Stored data:

%%

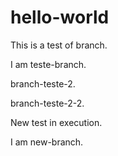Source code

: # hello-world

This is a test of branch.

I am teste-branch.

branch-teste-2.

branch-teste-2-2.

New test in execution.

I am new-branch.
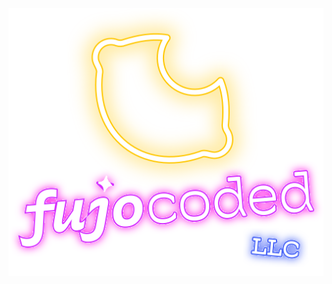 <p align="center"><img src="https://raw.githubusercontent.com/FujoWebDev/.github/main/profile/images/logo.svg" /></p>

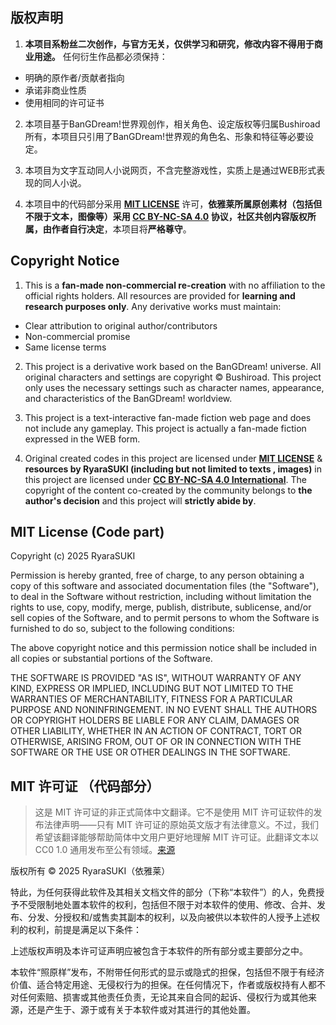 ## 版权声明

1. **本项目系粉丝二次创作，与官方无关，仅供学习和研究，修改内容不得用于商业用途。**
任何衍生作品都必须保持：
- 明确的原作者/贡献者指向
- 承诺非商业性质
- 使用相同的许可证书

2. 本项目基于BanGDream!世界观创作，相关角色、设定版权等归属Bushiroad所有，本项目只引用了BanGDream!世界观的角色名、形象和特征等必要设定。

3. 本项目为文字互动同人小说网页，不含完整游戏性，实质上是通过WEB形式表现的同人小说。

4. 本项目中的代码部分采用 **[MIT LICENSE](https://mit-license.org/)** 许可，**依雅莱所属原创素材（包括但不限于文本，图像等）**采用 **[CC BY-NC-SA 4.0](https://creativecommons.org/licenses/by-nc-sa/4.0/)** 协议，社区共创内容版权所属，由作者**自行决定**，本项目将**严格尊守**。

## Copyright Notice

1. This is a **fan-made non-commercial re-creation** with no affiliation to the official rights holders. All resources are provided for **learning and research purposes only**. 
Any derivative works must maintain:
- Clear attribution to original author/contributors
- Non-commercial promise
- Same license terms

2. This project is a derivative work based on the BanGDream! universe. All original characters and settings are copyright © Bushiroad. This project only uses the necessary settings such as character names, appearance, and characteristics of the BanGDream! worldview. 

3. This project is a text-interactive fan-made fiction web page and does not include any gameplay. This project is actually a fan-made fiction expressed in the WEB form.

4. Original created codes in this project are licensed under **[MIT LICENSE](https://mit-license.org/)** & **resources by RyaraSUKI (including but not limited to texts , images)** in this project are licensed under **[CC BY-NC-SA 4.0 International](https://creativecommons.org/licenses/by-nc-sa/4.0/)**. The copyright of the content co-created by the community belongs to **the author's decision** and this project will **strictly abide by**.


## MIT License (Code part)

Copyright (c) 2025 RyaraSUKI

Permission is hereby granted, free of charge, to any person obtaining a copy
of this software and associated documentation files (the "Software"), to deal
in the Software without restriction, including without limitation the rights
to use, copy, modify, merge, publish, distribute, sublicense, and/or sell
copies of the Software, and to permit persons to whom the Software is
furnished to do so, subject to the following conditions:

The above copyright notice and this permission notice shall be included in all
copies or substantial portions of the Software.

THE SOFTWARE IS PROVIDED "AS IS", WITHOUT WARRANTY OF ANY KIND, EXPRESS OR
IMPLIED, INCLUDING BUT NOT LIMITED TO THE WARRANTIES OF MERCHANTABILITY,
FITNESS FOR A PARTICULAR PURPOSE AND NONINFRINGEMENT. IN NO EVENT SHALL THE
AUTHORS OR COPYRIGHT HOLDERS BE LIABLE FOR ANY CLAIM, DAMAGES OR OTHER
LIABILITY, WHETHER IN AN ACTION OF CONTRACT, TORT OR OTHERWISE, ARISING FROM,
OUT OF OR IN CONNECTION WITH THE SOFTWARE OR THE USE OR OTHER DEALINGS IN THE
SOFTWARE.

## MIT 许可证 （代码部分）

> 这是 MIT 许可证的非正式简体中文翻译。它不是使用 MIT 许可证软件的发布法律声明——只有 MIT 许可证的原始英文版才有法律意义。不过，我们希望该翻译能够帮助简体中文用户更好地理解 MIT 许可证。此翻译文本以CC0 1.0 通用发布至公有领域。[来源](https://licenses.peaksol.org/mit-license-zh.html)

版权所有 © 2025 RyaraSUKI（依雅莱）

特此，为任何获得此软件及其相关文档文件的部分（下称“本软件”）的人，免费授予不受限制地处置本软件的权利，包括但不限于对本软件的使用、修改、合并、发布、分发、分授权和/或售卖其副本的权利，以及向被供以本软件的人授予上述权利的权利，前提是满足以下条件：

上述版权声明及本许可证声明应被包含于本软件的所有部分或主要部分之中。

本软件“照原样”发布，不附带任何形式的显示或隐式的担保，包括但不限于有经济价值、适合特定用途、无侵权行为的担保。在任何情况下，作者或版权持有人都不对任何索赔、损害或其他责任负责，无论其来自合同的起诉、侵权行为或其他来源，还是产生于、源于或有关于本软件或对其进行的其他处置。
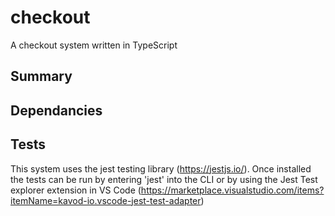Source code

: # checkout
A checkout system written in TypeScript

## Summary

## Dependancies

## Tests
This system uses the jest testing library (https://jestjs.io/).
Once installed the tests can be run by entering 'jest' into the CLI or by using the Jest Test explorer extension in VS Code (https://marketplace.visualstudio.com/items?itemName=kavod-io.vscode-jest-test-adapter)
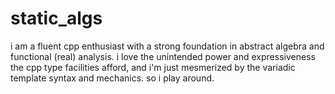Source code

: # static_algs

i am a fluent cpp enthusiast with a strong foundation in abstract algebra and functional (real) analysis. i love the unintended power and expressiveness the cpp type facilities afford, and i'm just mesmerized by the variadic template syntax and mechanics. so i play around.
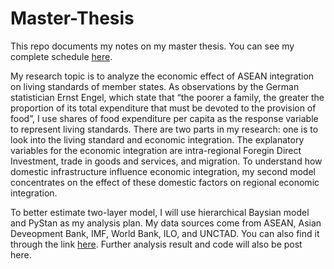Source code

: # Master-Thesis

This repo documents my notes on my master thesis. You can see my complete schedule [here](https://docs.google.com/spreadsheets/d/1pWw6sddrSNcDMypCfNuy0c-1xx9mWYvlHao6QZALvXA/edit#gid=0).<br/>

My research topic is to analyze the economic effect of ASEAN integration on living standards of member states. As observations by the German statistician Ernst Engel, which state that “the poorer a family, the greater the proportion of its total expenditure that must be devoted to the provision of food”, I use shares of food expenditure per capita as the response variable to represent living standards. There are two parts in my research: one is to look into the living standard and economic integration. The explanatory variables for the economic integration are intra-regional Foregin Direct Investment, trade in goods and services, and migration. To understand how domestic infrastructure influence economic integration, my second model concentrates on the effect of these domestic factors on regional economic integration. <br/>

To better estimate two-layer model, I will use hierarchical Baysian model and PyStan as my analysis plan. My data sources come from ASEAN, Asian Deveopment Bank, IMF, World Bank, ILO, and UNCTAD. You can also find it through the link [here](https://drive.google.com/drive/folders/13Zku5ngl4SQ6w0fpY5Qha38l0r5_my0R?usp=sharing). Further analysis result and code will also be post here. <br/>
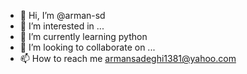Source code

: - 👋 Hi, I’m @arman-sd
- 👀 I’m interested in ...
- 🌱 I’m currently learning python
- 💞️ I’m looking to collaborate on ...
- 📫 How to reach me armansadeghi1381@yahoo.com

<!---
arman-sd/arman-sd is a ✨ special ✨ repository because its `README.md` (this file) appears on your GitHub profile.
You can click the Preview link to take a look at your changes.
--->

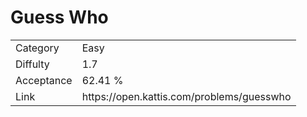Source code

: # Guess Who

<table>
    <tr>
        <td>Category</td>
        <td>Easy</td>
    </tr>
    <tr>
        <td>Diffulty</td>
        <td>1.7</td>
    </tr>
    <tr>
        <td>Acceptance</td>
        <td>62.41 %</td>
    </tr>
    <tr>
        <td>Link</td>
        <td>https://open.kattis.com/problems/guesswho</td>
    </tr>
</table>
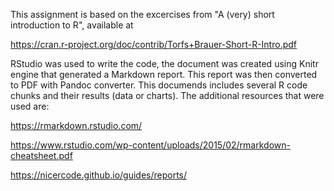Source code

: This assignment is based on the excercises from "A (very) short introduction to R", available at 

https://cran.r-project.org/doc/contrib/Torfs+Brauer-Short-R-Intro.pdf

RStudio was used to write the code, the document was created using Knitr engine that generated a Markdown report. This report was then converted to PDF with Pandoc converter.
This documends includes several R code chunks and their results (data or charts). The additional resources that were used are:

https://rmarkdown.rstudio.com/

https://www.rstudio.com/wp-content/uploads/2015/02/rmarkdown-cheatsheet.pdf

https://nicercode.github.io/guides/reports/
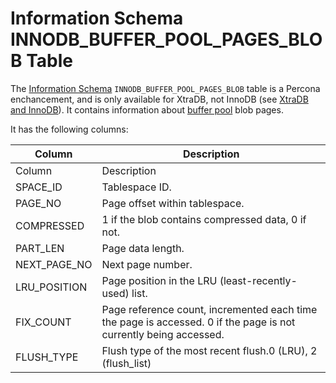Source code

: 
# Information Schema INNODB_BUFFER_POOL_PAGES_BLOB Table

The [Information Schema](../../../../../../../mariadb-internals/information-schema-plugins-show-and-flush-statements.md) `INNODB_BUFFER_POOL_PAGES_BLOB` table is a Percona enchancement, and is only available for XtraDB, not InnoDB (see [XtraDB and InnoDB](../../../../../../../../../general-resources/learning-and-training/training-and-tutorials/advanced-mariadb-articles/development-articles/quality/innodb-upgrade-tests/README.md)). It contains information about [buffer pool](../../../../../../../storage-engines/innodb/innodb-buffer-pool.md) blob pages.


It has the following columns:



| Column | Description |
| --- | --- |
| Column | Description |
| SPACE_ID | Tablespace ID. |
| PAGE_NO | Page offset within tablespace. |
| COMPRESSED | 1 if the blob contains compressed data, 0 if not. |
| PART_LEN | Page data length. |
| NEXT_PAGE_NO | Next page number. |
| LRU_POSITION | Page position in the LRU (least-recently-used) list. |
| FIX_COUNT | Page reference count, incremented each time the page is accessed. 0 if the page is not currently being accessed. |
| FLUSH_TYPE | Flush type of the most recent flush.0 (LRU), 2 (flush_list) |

%%
%%

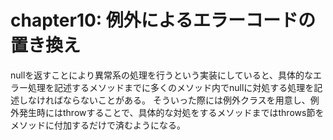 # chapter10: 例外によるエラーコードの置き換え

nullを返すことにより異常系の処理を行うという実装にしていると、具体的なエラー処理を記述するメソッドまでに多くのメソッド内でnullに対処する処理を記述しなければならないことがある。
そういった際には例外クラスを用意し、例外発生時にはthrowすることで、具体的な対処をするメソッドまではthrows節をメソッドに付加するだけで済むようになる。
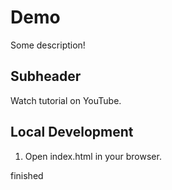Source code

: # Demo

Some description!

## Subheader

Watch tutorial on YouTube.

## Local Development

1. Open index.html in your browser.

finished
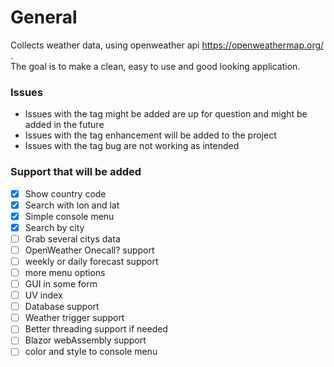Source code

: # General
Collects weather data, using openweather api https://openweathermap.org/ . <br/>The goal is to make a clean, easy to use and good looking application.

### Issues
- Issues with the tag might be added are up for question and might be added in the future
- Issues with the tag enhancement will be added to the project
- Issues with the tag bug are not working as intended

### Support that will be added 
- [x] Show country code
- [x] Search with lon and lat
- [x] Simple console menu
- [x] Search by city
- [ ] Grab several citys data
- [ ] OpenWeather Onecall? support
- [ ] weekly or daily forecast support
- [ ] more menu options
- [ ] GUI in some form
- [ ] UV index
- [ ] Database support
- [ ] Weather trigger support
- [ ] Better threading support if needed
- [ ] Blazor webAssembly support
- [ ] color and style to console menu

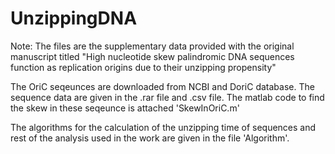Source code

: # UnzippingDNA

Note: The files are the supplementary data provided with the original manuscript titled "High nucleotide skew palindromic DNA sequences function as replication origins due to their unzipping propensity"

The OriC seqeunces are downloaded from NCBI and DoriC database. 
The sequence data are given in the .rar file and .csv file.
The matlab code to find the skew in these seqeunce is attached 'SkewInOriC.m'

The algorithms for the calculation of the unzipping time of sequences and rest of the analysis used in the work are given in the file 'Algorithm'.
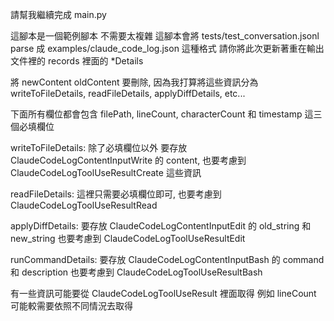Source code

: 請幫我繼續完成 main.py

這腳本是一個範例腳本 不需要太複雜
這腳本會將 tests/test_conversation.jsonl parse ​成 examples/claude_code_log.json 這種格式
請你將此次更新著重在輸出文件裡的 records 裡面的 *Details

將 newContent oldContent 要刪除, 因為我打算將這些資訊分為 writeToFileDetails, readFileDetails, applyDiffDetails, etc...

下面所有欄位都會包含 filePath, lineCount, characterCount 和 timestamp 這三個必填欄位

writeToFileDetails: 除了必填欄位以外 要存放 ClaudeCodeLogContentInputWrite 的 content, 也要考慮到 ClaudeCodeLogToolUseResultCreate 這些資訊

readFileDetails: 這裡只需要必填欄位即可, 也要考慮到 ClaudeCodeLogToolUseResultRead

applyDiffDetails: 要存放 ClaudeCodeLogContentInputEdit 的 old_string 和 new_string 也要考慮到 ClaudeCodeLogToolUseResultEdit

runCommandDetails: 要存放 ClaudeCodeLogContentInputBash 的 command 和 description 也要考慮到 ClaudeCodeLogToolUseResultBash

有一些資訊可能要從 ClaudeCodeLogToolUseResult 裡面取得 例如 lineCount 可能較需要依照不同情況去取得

%%
%%

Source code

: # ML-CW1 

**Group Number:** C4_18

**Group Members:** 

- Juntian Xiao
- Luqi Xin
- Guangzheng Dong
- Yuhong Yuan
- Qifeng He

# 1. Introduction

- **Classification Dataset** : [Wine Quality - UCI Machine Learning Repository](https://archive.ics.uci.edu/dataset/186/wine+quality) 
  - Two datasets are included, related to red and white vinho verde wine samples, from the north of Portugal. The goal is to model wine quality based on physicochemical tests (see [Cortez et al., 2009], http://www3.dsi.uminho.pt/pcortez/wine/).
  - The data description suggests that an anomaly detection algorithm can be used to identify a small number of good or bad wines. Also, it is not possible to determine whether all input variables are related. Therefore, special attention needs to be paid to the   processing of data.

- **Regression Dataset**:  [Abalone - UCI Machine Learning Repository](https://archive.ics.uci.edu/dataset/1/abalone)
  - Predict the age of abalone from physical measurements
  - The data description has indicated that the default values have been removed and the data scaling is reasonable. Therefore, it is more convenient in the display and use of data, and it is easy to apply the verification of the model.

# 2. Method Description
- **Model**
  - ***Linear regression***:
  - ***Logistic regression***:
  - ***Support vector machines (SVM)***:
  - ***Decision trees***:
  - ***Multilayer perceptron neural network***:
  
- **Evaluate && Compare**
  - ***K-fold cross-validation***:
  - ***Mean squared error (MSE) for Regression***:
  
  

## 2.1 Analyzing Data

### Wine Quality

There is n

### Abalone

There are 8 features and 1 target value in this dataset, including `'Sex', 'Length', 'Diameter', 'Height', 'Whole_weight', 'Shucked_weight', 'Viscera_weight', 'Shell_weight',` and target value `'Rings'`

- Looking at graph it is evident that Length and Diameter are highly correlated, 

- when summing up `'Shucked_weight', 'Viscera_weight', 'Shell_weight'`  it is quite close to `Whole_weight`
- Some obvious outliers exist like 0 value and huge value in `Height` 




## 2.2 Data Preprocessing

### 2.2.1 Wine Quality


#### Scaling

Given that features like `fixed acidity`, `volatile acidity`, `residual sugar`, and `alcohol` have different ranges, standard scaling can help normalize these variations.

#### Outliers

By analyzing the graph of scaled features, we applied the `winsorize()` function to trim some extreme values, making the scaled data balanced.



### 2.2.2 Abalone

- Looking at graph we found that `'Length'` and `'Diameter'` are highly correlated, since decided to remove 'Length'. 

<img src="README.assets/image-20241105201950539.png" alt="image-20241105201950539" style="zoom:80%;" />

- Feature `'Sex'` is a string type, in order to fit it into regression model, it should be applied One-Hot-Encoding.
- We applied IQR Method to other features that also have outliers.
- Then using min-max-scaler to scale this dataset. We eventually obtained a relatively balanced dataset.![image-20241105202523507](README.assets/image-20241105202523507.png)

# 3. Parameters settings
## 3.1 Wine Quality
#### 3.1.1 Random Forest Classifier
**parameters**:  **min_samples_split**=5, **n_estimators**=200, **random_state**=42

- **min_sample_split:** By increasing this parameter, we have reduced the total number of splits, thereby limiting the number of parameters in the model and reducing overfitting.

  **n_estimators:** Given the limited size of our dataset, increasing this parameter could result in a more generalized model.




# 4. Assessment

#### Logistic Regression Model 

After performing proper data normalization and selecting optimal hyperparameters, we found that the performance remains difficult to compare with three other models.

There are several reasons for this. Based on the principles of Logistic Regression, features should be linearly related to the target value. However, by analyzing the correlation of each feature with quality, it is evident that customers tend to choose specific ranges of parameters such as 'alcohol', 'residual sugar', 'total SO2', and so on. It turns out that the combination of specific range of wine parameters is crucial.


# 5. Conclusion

%%

What the task requires
Word for word, restate the lines above from the one with "The matlab code" through the one with "有一些資訊可能要從 ClaudeCodeLogToolUseResult 裡面取得", keeping both ends and dropping the pictures.

Solution
The matlab code to find the skew in these seqeunce is attached 'SkewInOriC.m'

The algorithms for the calculation of the unzipping time of sequences and rest of the analysis used in the work are given in the file 'Algorithm'.
Source code

: 請幫我繼續完成 main.py

這腳本是一個範例腳本 不需要太複雜
這腳本會將 tests/test_conversation.jsonl parse ​成 examples/claude_code_log.json 這種格式
請你將此次更新著重在輸出文件裡的 records 裡面的 *Details

將 newContent oldContent 要刪除, 因為我打算將這些資訊分為 writeToFileDetails, readFileDetails, applyDiffDetails, etc...

下面所有欄位都會包含 filePath, lineCount, characterCount 和 timestamp 這三個必填欄位

writeToFileDetails: 除了必填欄位以外 要存放 ClaudeCodeLogContentInputWrite 的 content, 也要考慮到 ClaudeCodeLogToolUseResultCreate 這些資訊

readFileDetails: 這裡只需要必填欄位即可, 也要考慮到 ClaudeCodeLogToolUseResultRead

applyDiffDetails: 要存放 ClaudeCodeLogContentInputEdit 的 old_string 和 new_string 也要考慮到 ClaudeCodeLogToolUseResultEdit

runCommandDetails: 要存放 ClaudeCodeLogContentInputBash 的 command 和 description 也要考慮到 ClaudeCodeLogToolUseResultBash

有一些資訊可能要從 ClaudeCodeLogToolUseResult 裡面取得 例如 lineCount 可能較需要依照不同情況去取得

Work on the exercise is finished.